===== Excerpted records

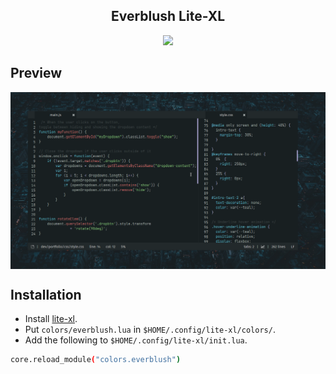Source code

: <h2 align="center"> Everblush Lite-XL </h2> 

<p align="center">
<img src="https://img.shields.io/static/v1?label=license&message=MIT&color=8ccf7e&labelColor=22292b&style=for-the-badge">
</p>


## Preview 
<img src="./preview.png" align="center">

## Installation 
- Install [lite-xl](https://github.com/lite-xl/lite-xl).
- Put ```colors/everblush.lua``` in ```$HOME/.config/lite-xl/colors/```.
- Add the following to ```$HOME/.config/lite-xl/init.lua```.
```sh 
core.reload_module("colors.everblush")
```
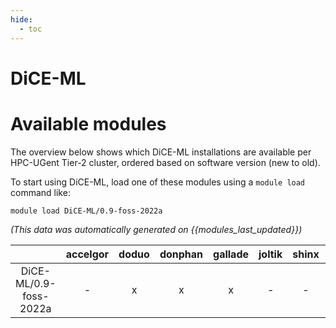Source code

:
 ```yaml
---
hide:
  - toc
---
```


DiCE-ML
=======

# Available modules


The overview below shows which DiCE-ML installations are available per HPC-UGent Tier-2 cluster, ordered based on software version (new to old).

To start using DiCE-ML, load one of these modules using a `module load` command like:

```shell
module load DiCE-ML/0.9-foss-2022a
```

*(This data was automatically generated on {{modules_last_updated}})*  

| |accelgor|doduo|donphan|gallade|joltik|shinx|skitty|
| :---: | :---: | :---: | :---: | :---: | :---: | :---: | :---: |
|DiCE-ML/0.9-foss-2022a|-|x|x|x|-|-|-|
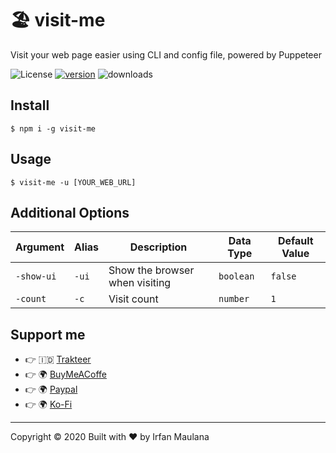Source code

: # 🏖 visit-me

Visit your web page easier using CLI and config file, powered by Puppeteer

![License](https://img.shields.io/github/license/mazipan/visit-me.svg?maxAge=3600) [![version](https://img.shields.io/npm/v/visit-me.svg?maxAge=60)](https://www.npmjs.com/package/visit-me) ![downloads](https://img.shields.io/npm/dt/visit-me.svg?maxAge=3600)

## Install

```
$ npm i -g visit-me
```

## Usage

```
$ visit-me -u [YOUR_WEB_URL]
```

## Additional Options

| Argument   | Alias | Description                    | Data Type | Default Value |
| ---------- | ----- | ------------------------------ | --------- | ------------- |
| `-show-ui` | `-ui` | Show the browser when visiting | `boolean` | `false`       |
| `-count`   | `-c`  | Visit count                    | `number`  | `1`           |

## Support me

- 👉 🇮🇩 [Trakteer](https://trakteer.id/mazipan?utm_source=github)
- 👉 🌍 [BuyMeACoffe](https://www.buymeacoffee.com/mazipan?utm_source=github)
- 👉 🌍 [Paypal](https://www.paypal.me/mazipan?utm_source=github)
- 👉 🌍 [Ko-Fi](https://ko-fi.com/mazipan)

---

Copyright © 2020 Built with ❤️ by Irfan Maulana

==========
===== Excerpted records

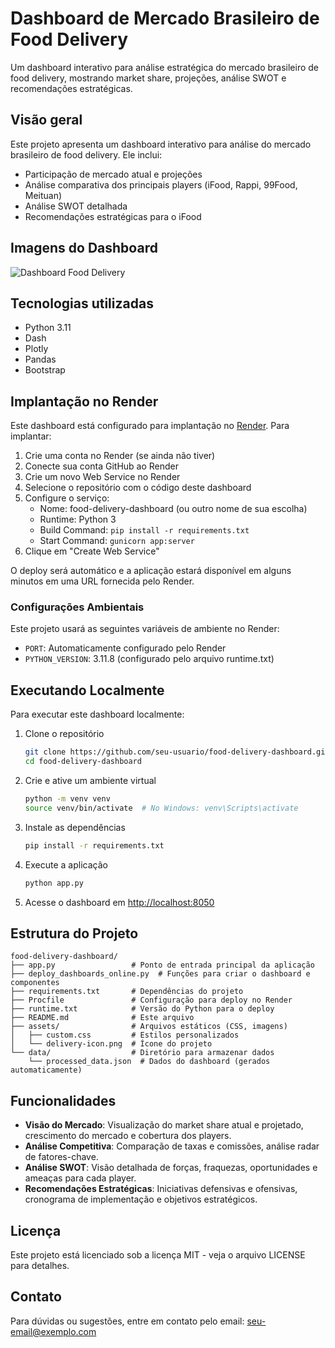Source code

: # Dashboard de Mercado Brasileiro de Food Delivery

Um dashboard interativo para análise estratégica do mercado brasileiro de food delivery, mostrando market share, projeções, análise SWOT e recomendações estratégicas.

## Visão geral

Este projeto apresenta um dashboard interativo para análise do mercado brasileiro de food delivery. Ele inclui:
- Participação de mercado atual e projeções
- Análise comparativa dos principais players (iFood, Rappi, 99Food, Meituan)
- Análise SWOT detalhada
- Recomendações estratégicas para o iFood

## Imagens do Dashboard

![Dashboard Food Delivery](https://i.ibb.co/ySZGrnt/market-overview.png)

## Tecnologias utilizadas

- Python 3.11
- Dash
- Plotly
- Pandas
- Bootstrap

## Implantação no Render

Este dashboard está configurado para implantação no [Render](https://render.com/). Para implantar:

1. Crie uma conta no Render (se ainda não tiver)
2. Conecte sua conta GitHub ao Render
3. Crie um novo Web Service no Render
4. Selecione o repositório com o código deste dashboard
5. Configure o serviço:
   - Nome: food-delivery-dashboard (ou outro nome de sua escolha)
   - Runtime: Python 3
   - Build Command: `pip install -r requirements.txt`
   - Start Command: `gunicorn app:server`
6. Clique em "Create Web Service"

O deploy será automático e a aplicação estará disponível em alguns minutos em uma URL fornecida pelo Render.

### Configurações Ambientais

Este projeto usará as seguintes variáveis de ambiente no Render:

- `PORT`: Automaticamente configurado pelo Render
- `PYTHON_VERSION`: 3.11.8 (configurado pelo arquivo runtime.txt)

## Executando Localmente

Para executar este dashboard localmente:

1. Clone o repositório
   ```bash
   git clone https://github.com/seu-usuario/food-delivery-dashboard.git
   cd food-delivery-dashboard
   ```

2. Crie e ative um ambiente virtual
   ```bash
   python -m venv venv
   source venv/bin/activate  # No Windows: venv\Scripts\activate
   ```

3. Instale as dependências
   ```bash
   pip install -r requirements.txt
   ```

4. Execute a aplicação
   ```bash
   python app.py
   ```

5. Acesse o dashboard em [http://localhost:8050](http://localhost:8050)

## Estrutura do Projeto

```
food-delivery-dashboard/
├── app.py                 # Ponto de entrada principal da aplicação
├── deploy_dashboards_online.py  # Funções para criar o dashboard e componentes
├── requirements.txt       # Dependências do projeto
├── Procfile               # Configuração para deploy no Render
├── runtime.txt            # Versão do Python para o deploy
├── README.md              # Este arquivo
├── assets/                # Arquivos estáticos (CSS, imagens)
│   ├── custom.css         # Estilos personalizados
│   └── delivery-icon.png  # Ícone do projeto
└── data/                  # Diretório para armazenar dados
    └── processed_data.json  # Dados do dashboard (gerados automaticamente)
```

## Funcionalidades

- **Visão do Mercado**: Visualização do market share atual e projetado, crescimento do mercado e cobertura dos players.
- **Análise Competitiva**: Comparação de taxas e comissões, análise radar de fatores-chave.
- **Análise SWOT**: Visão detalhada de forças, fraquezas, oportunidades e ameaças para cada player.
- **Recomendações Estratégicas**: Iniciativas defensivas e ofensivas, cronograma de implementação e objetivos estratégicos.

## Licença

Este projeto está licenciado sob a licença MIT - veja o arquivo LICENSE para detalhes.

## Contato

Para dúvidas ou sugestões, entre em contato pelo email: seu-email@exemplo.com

==========
===== Excerpted records

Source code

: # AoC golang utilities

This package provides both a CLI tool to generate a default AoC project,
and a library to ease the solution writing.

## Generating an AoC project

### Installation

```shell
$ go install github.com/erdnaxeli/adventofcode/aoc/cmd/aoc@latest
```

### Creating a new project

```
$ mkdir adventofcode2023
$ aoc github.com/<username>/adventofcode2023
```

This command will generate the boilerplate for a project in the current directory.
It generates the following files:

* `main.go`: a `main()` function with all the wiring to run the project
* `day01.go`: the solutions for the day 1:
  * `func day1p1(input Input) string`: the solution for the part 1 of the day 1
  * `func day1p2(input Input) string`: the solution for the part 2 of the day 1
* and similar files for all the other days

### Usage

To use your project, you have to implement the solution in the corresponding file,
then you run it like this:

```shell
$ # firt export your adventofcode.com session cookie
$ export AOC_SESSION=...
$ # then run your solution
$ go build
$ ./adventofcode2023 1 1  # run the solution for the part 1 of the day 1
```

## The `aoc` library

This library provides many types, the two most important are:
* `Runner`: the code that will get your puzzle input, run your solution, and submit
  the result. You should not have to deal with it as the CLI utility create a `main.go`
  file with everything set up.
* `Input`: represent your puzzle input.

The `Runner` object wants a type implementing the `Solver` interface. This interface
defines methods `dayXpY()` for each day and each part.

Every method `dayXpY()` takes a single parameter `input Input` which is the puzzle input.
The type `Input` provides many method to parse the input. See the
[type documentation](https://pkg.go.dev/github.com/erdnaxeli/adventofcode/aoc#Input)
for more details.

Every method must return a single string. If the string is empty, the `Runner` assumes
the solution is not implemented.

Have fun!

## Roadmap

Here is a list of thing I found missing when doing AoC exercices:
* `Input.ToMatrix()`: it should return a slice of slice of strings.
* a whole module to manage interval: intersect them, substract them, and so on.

==========

Within the material, how many lines hold "project"? Say only the number.

### Your response
6